Not everything should be labelled machine learning or AI, even if marketing teams are furiously trying to attach the labels to everything they can.
A simple test is whether the AI has achieved a level of competence comparable to a human expert in a given task. If the machine learning process requires a human expert to encode lots of his or her knowledge into the process, then it is not really machine learning, it is simply a translation of that knowledge into computer instructions.
Illustration
Let's bring those definitions to life with an example. Imagine we want to separate millions of photos of cats and dogs.If a person was to do this task it would be slow, laborious, and because people get tired, there is an increasing risk of error too.
We could try to get a computer to do this sorting. A computer doesn't get bored, nor tired, and modern computers are very fast and can crunch through a million photos within minutes.

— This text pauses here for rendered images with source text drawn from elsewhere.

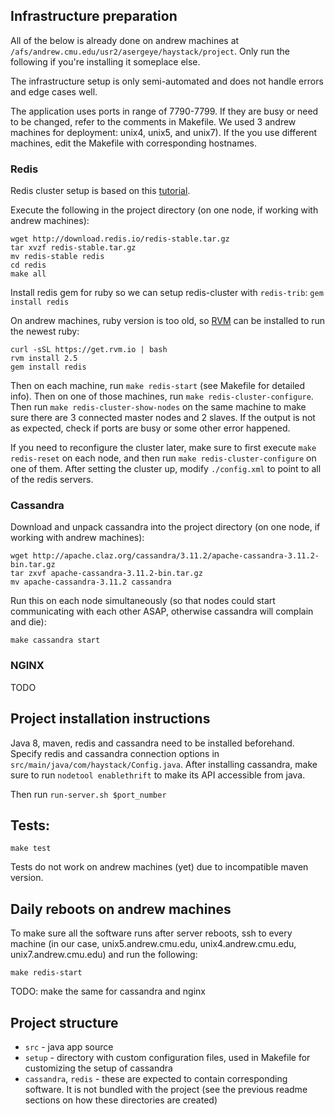 ## Infrastructure preparation
All of the below is already done on andrew machines at `/afs/andrew.cmu.edu/usr2/asergeye/haystack/project`.
Only run the following if you're installing it someplace else.

The infrastructure setup is only semi-automated and does not handle errors and edge cases well.

The application uses ports in range of 7790-7799. If they are busy or need to be changed, refer to the comments in Makefile.
We used 3 andrew machines for deployment: unix4, unix5, and unix7).
If the you use different machines, edit the Makefile with corresponding hostnames.

### Redis
Redis cluster setup is based on this [tutorial](https://linode.com/docs/applications/big-data/how-to-install-and-configure-a-redis-cluster-on-ubuntu-1604/).

Execute the following in the project directory (on one node, if working with andrew machines):
```
wget http://download.redis.io/redis-stable.tar.gz
tar xvzf redis-stable.tar.gz
mv redis-stable redis
cd redis
make all
```

Install redis gem for ruby so we can setup redis-cluster with `redis-trib`:
`gem install redis`

On andrew machines, ruby version is too old, so [RVM](https://rvm.io/) can be installed to run the newest ruby:
```
curl -sSL https://get.rvm.io | bash
rvm install 2.5
gem install redis
```

Then on each machine, run ```make redis-start``` (see Makefile for detailed info).
Then on one of those machines, run `make redis-cluster-configure`.
Then run `make redis-cluster-show-nodes` on the same machine to make sure there are 3 connected master nodes and 2 slaves. If the output is not as expected, check if ports are busy or some other error happened.

If you need to reconfigure the cluster later, make sure to first execute `make redis-reset` on each node, and then run `make redis-cluster-configure` on one of them.
After setting the cluster up, modify `./config.xml` to point to all of the redis servers.

### Cassandra
Download and unpack cassandra into the project directory (on one node, if working with andrew machines):
```
wget http://apache.claz.org/cassandra/3.11.2/apache-cassandra-3.11.2-bin.tar.gz
tar zxvf apache-cassandra-3.11.2-bin.tar.gz
mv apache-cassandra-3.11.2 cassandra
```

Run this on each node simultaneously (so that nodes could start communicating with each other ASAP, otherwise cassandra will complain and die):
```
make cassandra start
```


### NGINX
TODO
 
## Project installation instructions
Java 8, maven, redis and cassandra need to be installed beforehand.
Specify redis and cassandra connection options in `src/main/java/com/haystack/Config.java`.
After installing cassandra, make sure to run `nodetool enablethrift` to make its API accessible from java.

Then run
`run-server.sh $port_number`

## Tests:
`make test`

Tests do not work on andrew machines (yet) due to incompatible maven version.

## Daily reboots on andrew machines

To make sure all the software runs after server reboots, ssh to every machine (in our case, unix5.andrew.cmu.edu, unix4.andrew.cmu.edu, unix7.andrew.cmu.edu) and run the following:

`make redis-start`

TODO: make the same for cassandra and nginx

## Project structure
* `src` - java app source
* `setup` - directory with custom configuration files, used in Makefile for customizing the setup of cassandra
* `cassandra`, `redis` - these are expected to contain corresponding software. It is not bundled with the project (see the previous readme sections on how these directories are created)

We could teach a computer to tell the difference between a cat and a dog by writing down detailed rules with the help of an expert, a zoologist in this case.
This might work. We can describe rules that ensure the animals have two eyes, four legs and a tail. To separate cats from dogs, our rules might say that cats have different proportions for head and leg size to dogs. This is more difficult to get right.
In fact, even writing rules to find four legs in a photo is difficult. Some legs might be hidden, or the angle might make it hard to distinguish them.
This approach of trying to write very detailed rules doesn't generally work well. The the rules themselves can be difficult to get right, the process of preparing them is hard, and there are many scenarios where we don't know the rules in sufficient detail.
An alternative approach is to see if we can get a computer to work out the rules which separate cats and dogs by itself. This is machine learning.
The computer learns by being shown lots and lots of labelled cat and dog photos. Each example tweaks the computer's understanding a little bit. Initially the computer's understanding is non-existent, but after many training examples, the computer's understanding of what makes a photo a cat or a dog has improved.
You can see parallels between this gradual training process and pavlovian learning.
Once we've trained the computer, we can start using it to classify photos that it hasn't seen before. This automated decision making, based on a previous machine learning step, is called artificial intelligence, or AI.
In practice, not all attempts at machine learning work.
And even when they do, we need to carefully monitor how well the computer performs on unseen data. It may be that the accuracy can be improved with more training, or it may be that our particular architecture will never reach the desired accuracy.
Thoughts
Today, we're very good at teaching computers to recognise objects in photos. In fact, in some scenarios, computers can identify them more accurately than humans. For example, computers can be taught to separate certain kinds of malignant tumours from benign ones.This is impressive enough.
But the real power of machine learning and AI is demonstrated when this can be done more accurately than a human expert, a medical doctor for example.